LISTED ENTRIES:

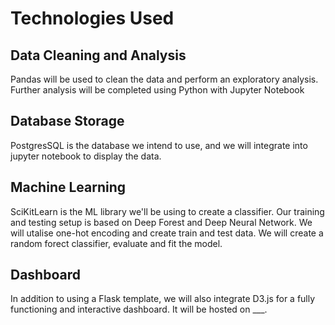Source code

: # Technologies Used
## Data Cleaning and Analysis
Pandas will be used to clean the data and perform an exploratory analysis. Further analysis will be completed using Python with Jupyter Notebook

## Database Storage
PostgresSQL is the database we intend to use, and we will integrate into jupyter notebook to display the data.

## Machine Learning
SciKitLearn is the ML library we'll be using to create a classifier. Our training and testing setup is based on Deep Forest and Deep Neural Network. We will utalise one-hot encoding and create train and test data. We will create a random forect classifier, evaluate and fit the model.

## Dashboard
In addition to using a Flask template, we will also integrate D3.js for a fully functioning and interactive dashboard. It will be hosted on ___. 

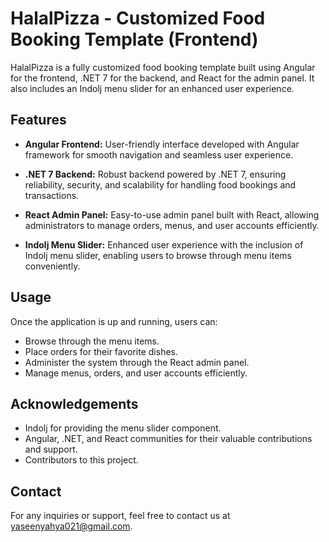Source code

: # HalalPizza - Customized Food Booking Template (Frontend)

HalalPizza is a fully customized food booking template built using Angular for the frontend, .NET 7 for the backend, and React for the admin panel. It also includes an Indolj menu slider for an enhanced user experience.

## Features

- **Angular Frontend:** User-friendly interface developed with Angular framework for smooth navigation and seamless user experience.
  
- **.NET 7 Backend:** Robust backend powered by .NET 7, ensuring reliability, security, and scalability for handling food bookings and transactions.

- **React Admin Panel:** Easy-to-use admin panel built with React, allowing administrators to manage orders, menus, and user accounts efficiently.

- **Indolj Menu Slider:** Enhanced user experience with the inclusion of Indolj menu slider, enabling users to browse through menu items conveniently.


## Usage

Once the application is up and running, users can:

- Browse through the menu items.
- Place orders for their favorite dishes.
- Administer the system through the React admin panel.
- Manage menus, orders, and user accounts efficiently.


## Acknowledgements

- Indolj for providing the menu slider component.
- Angular, .NET, and React communities for their valuable contributions and support.
- Contributors to this project.

## Contact

For any inquiries or support, feel free to contact us at [yaseenyahya021@gmail.com](mailto:yaseenyahya021@gmail.com).
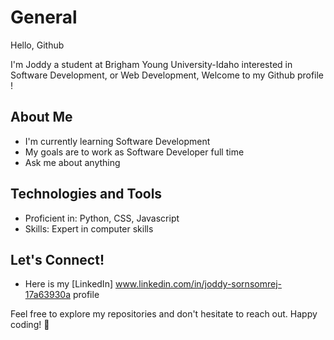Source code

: # General
Hello, Github

I'm Joddy  a student at Brigham Young University-Idaho interested in Software Development, or Web Development, Welcome to my Github profile !
## About Me

- I'm currently learning Software Development
- My goals are to work as Software Developer full time
- Ask me about anything

## Technologies and Tools

- Proficient in: Python, CSS, Javascript
- Skills: Expert in computer skills

## Let's Connect!

- Here is my [LinkedIn] www.linkedin.com/in/joddy-sornsomrej-17a63930a profile

Feel free to explore my repositories and don't hesitate to reach out. Happy coding! 🚀
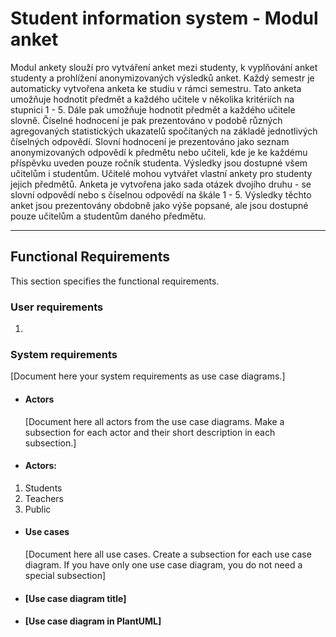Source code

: # Student information system - Modul anket

Modul ankety slouží pro vytváření anket mezi studenty, k vyplňování anket studenty a prohlížení anonymizovaných výsledků anket. Každý semestr je automaticky vytvořena anketa ke studiu v rámci semestru. Tato anketa umožňuje hodnotit předmět a každého učitele v několika kritériích na stupnici 1 - 5. Dále pak umožňuje hodnotit předmět a každého učitele slovně. Číselné hodnocení je pak prezentováno v podobě různých agregovaných statistických ukazatelů spočítaných na základě jednotlivých číselných odpovědí. Slovní hodnocení je prezentováno jako seznam anonymizovaných odpovědí k předmětu nebo učiteli, kde je ke každému příspěvku uveden pouze ročník studenta. Výsledky jsou dostupné všem učitelům i studentům. Učitelé mohou vytvářet vlastní ankety pro studenty jejich předmětů. Anketa je vytvořena jako sada otázek dvojího druhu - se slovní odpovědí nebo s číselnou odpovědí na škále 1 - 5. Výsledky těchto anket jsou prezentovány obdobně jako výše popsané, ale jsou dostupné pouze učitelům a studentům daného předmětu.

---

## Functional Requirements
This section specifies the functional requirements.

### User requirements

1. 

### System requirements
[Document here your system requirements as use case diagrams.]

- #### Actors
  [Document here all actors from the use case diagrams. Make a subsection for each actor and their short description in each subsection.]

- #### Actors:
1. Students
1. Teachers
1. Public

- #### Use cases
  [Document here all use cases. Create a subsection for each use case diagram. If you have only one use case diagram, you do not need a special subsection]

- #### [Use case diagram title]
- #### [Use case diagram in PlantUML]
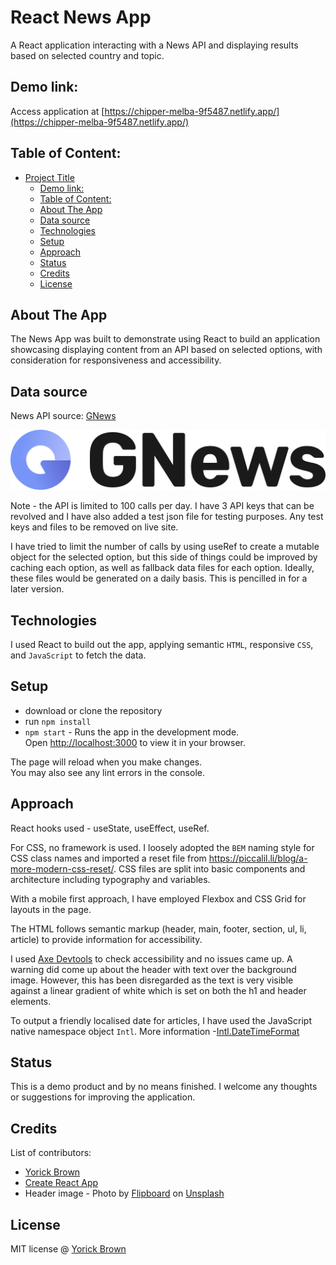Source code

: # React News App
A React application interacting with a News API and displaying results based on selected country and topic.

## Demo link:
Access application at
[https://chipper-melba-9f5487.netlify.app/](https://chipper-melba-9f5487.netlify.app/)

## Table of Content:

- [Project Title](#project-title)
	- [Demo link:](#demo-link)
	- [Table of Content:](#table-of-content)
	- [About The App](#about-the-app)
	- [Data source](#data-source)
	- [Technologies](#technologies)
	- [Setup](#setup)
	- [Approach](#approach)
	- [Status](#status)
	- [Credits](#credits)
	- [License](#license)

## About The App
The News App was built to demonstrate using React to build an application showcasing displaying content from an API based on selected options, with consideration for responsiveness and accessibility.

## Data source

News API source:
[GNews](https://gnews.io/)

<img src="./public/logo-gnews.svg" />

Note - the API is limited to 100 calls per day. I have 3 API keys that can be revolved and I have also added a test json file for testing purposes. Any test keys and files to be removed on live site.

I have tried to limit the number of calls by using useRef to create a mutable object for the selected option, but this side of things could be improved by caching each option, as well as fallback data files for each option. Ideally, these files would be generated on a daily basis. This is pencilled in for a later version.

## Technologies
I used React to build out the app, applying semantic `HTML`, responsive `CSS`, and `JavaScript` to fetch the data.

## Setup
- download or clone the repository
- run `npm install`
- `npm start` - Runs the app in the development mode.\
Open [http://localhost:3000](http://localhost:3000) to view it in your browser.

The page will reload when you make changes.\
You may also see any lint errors in the console.

## Approach
React hooks used - useState, useEffect, useRef.

For CSS, no framework is used. I loosely adopted the `BEM` naming style for CSS class names and imported a reset file from https://piccalil.li/blog/a-more-modern-css-reset/. CSS files are split into basic components and architecture including typography and variables.

With a mobile first approach, I have employed Flexbox and CSS Grid for layouts in the page.

The HTML follows semantic markup (header, main, footer, section, ul, li, article) to provide information for accessibility.

I used [Axe Devtools](https://www.deque.com/axe/devtools/) to check accessibility and no issues came up. A warning did come up about the header with text over the background image. However, this has been disregarded as the text is very visible against a linear gradient of white which is set on both the h1 and header elements.

To output a friendly localised date for articles, I have used the JavaScript native namespace object `Intl`. More information -[Intl.DateTimeFormat](https://developer.mozilla.org/en-US/docs/Web/JavaScript/Reference/Global_Objects/Intl/DateTimeFormat)

## Status
This is a demo product and by no means finished. I welcome any thoughts or suggestions for improving the application.

## Credits
List of contributors:
- [Yorick Brown](theyoricktouch.com)
- [Create React App](https://create-react-app.dev/)
- Header image - Photo by <a href="https://unsplash.com/@flipboard?utm_content=creditCopyText&utm_medium=referral&utm_source=unsplash">Flipboard</a> on <a href="https://unsplash.com/photos/assorted-signages-in-grayscale-photography-9-QUC4fm8Lo?utm_content=creditCopyText&utm_medium=referral&utm_source=unsplash">Unsplash</a>

## License
MIT license @ [Yorick Brown](theyoricktouch.com)
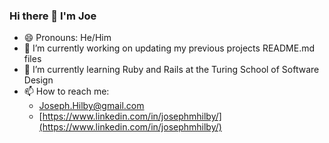 ### Hi there 👋 I'm Joe

- 😄 Pronouns: He/Him
- 🔭 I’m currently working on updating my previous projects README.md files
- 🌱 I’m currently learning Ruby and Rails at the Turing School of Software Design
- 📫 How to reach me:
    - Joseph.Hilby@gmail.com
    - [https://www.linkedin.com/in/josephmhilby/](https://www.linkedin.com/in/josephmhilby/)
    
<!--
**josephhilby/josephhilby** is a ✨ _special_ ✨ repository because its `README.md` (this file) appears on your GitHub profile.

Here are some ideas to get you started:

- 🔭 I’m currently working on ...
- 🌱 I’m currently learning ...
- 👯 I’m looking to collaborate on ...
- 🤔 I’m looking for help with ...
- 💬 Ask me about ...
- 📫 How to reach me: ...
- 😄 Pronouns: ...
- ⚡ Fun fact: ...
-->
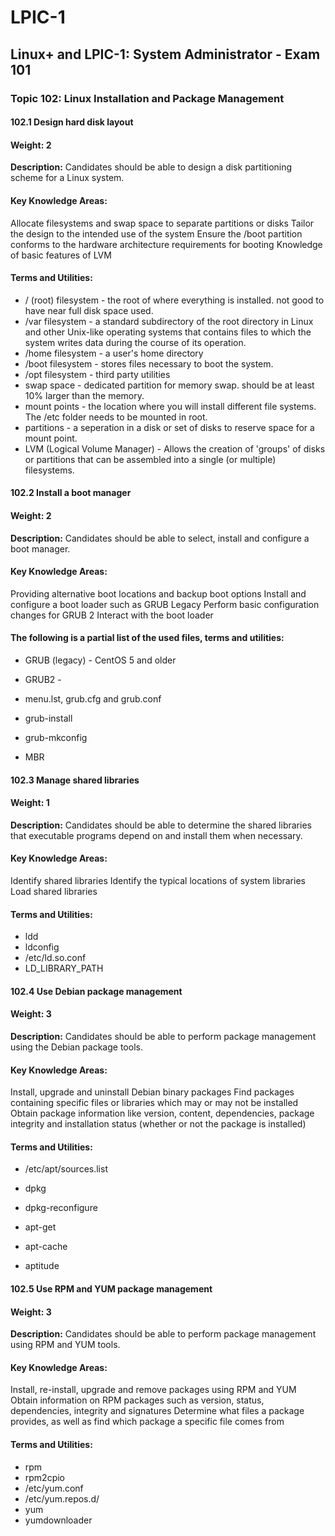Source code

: # LPIC-1
## Linux+ and LPIC-1: System Administrator - Exam 101
### Topic 102: Linux Installation and Package Management

#### 102.1 Design hard disk layout

#### Weight: 2

**Description:** Candidates should be able to design a disk partitioning scheme for a Linux system.

#### Key Knowledge Areas:

Allocate filesystems and swap space to separate partitions or disks
Tailor the design to the intended use of the system
Ensure the /boot partition conforms to the hardware architecture requirements for booting
Knowledge of basic features of LVM
#### Terms and Utilities:

* / (root) filesystem - the root of where everything is installed. not good to have near full disk space used.
* /var filesystem - a standard subdirectory of the root directory in Linux and other Unix-like operating systems that contains files to which the system writes data during the course of its operation.
* /home filesystem - a user's home directory
* /boot filesystem - stores files necessary to boot the system.
* /opt filesystem - third party utilities
* swap space - dedicated partition for memory swap. should be at least 10% larger than the memory.
* mount points - the location where you will install different file systems. The /etc folder needs to be mounted in root.
* partitions - a seperation in a disk or set of disks to reserve space for a mount point.
* LVM (Logical Volume Manager) - Allows the creation of 'groups' of disks or partitions that can be assembled into a single (or
multiple) filesystems.
 

#### 102.2 Install a boot manager

#### Weight: 2

**Description:** Candidates should be able to select, install and configure a boot manager.

#### Key Knowledge Areas:

Providing alternative boot locations and backup boot options
Install and configure a boot loader such as GRUB Legacy
Perform basic configuration changes for GRUB 2
Interact with the boot loader
#### The following is a partial list of the used files, terms and utilities:

* GRUB (legacy) - CentOS 5 and older
     
* GRUB2 - 
* menu.lst, grub.cfg and grub.conf
* grub-install
* grub-mkconfig
* MBR
 

#### 102.3 Manage shared libraries

#### Weight: 1

**Description:** Candidates should be able to determine the shared libraries that executable programs depend on and install them when necessary.

#### Key Knowledge Areas:

Identify shared libraries
Identify the typical locations of system libraries
Load shared libraries
#### Terms and Utilities:

* ldd
* ldconfig
* /etc/ld.so.conf
* LD_LIBRARY_PATH
 

#### 102.4 Use Debian package management

#### Weight: 3

**Description:** Candidates should be able to perform package management using the Debian package tools.

#### Key Knowledge Areas:

Install, upgrade and uninstall Debian binary packages
Find packages containing specific files or libraries which may or may not be installed
Obtain package information like version, content, dependencies, package integrity and installation status (whether or not the package is installed)
#### Terms and Utilities:

* /etc/apt/sources.list
* dpkg
* dpkg-reconfigure
* apt-get

* apt-cache

* aptitude

 

#### 102.5 Use RPM and YUM package management

#### Weight: 3

**Description:** Candidates should be able to perform package management using RPM and YUM tools.

#### Key Knowledge Areas:

Install, re-install, upgrade and remove packages using RPM and YUM
Obtain information on RPM packages such as version, status, dependencies, integrity and signatures
Determine what files a package provides, as well as find which package a specific file comes from
#### Terms and Utilities:

* rpm
* rpm2cpio
* /etc/yum.conf
* /etc/yum.repos.d/
* yum
* yumdownloader
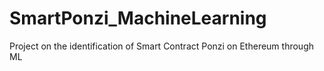# SmartPonzi_MachineLearning
Project on the identification of Smart Contract Ponzi on Ethereum through ML
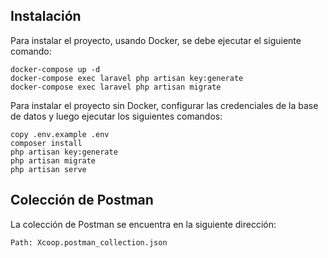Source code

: ## Instalación

Para instalar el proyecto, usando Docker, se debe ejecutar el siguiente comando:

    docker-compose up -d
    docker-compose exec laravel php artisan key:generate
    docker-compose exec laravel php artisan migrate


Para instalar el proyecto sin Docker, configurar las credenciales de la base de datos y luego ejecutar los siguientes comandos:

    copy .env.example .env
    composer install
    php artisan key:generate
    php artisan migrate
    php artisan serve

## Colección de Postman
    
La colección de Postman se encuentra en la siguiente dirección:

    Path: Xcoop.postman_collection.json
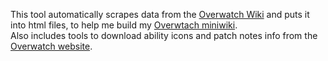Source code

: This tool automatically scrapes data from the [Overwatch Wiki](https://overwatch.gamepedia.com/Overwatch_Wiki) and puts it
into html files, to help me build my [Overwtach miniwiki](https://github.com/ioanclarke/ioaclarke.tech/tree/master/projects/overwatch-miniwiki).  
Also includes tools to download ability icons and patch notes info from the [Overwatch website](https://playoverwatch.com/en-us/).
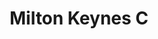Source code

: ---
layout: team
title: "Milton Keynes C"
permalink: /results/2024/mkc.html
division: bcl-division-2
team: mkc
captain: colin-solloway
season: 2025
members:
 - dave-wells
 - colin-solloway
 - john-mcnamara
 - richard-keane
 - john-mckeon
 - michael-page
toc: true
toc_sticky: true
header:
  overlay_image: /assets/images/banners/team.jpg
  overlay_filter: rgba( 0,0,0,0.8)
---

THE PROBLEM: Copy the lines above exactly, starting with the line that contains "- #### [Use case diagram in PlantUML]" and ending with the line that contains "Access application at", and leave out any pictures.

TASK ANSWER:
- #### [Use case diagram in PlantUML]
Source code

: # React News App
A React application interacting with a News API and displaying results based on selected country and topic.

## Demo link:
Access application at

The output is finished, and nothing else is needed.